Back at five to dinner – she had put on an evening gown –
and a sort of set out dinner for me – I talked much of the Highlands etc while
the manservant was there. Afterwards drew near to each [other] and she sat on
my knee, and I did not spare kissing and pressing, she returning it as in the
morning. Yet still I was not to hope too much – she said I was infatuated –
when the novelty was over I should not feel the same – and I might not find her
a companion for me. I waived all this, fancying all her scruples were of this
On leaving the dining room we sat most lovingly on the
sofa – thought her aunt would not live six months – said she had a fancy for
Eugénie. If we were not ready for her by January, we were to allow her
something and retain her.
We were so affectionate – we let the lamp go out – long continued
(mumbling moist) kissing, I pressed her bosom – then finding no resistance and
the lamp being out – let my hand wander lower down, gently getting to queer –
still no resistance – so I whispered, surely she could care for me so little? –
yes – then gently whispered she would break my heart if she left me – she then
said I should think her very cold (how the devil could I?) and it came out: how
that her affections had been engaged to one of the best men – that they could not
be transferred so soon for he had only been dead just three months – and she
got crying. I begged a thousand pardons etc – declared it was only through ignorance
that I had ever been so sanguine etc – and thinking a scene would then come
beautifully from me, seemed in a paroxysm of stupid tho’ deeply sighing grief
and stifled tears – and declared myself hopeless – said my conduct (or rather,
my hoping) was madness and she had no longer any reason to fear my preparation
for myself – nothing but disappointment. All this as very prettily done.
I however promised to see her tomorrow and we parted in
all the pathos due to the occasion. I said little as I returned to poor John –
musing on the curious scene of today. ‘Cold’, thought I, no sign of that – more
likely she will try what I can do for her before giving the answer, and I don’t
think I can do enough. She had said that if she once made up her mind, she
thought herself as much as married to me for life. Well, I may try her – or rather
let her try me – and go what lengths the first night I sleep there. She certainly
gulled me in that I never dreamt of her being the passionate little person I
find her, spite of her calling herself ‘cold’. Certainly, I should never have ventured
such lengths just yet without all the encouragement she gave me. I shall now
turn to sentimentally melancholy and put on all the air of romantic
hopelessness. If I do this well, I may turn her to pity or fight off, I see,
good. I scarce know what to make of her. Is she maddish? I must mind what I say
to her – be cautious.
Speaking of Miss Sophia Greenup – said Miss Duffin said ‘now
kiss Sophia, love’ – and mentioned that I was to have brought her home, but her
mother luckily did not like her being under obligation to me. Merely said it
was Miss Hobart – now Lady Vere Cameron – I had with me at Hastings.
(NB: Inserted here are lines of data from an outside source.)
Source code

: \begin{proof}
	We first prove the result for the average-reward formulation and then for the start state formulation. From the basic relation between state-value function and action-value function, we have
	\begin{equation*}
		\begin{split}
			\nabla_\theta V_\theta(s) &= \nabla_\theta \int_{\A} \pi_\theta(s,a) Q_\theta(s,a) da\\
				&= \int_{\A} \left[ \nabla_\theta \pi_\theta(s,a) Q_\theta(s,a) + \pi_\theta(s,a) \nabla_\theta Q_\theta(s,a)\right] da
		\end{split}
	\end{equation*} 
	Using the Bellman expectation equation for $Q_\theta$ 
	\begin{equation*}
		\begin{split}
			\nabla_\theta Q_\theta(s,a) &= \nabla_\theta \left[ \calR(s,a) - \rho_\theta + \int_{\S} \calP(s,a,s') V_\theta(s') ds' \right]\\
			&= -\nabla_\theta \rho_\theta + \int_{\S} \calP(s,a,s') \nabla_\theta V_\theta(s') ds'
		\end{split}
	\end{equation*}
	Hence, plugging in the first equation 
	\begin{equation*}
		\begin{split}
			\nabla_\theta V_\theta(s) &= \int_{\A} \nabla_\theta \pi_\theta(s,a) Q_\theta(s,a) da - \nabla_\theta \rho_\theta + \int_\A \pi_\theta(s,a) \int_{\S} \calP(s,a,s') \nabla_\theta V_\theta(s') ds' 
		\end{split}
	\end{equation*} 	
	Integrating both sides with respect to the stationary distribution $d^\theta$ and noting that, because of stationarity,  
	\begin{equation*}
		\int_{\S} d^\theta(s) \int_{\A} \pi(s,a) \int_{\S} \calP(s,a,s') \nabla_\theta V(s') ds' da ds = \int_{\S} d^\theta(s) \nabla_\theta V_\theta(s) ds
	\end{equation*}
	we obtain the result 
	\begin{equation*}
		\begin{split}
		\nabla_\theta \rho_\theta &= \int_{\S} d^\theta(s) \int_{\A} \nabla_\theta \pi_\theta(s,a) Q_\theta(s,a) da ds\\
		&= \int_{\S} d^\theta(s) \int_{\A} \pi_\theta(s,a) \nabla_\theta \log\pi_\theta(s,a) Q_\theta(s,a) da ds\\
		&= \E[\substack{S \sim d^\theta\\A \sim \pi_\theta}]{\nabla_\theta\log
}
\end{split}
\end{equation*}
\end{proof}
Hang it, this queer girl puzzles me. She told me this
morning of the weakness in her back for which she uses Mr Day’s ointment – it was
from making her walk too soon when an infant. I think a little spice of
matrimony would do her good.
Miss W- much troubled with anonymous letters – said she
would get rid of all troubles of cousins or letters when with me. She seemed quite
persuaded of this – I wonder what she will say to me tomorrow.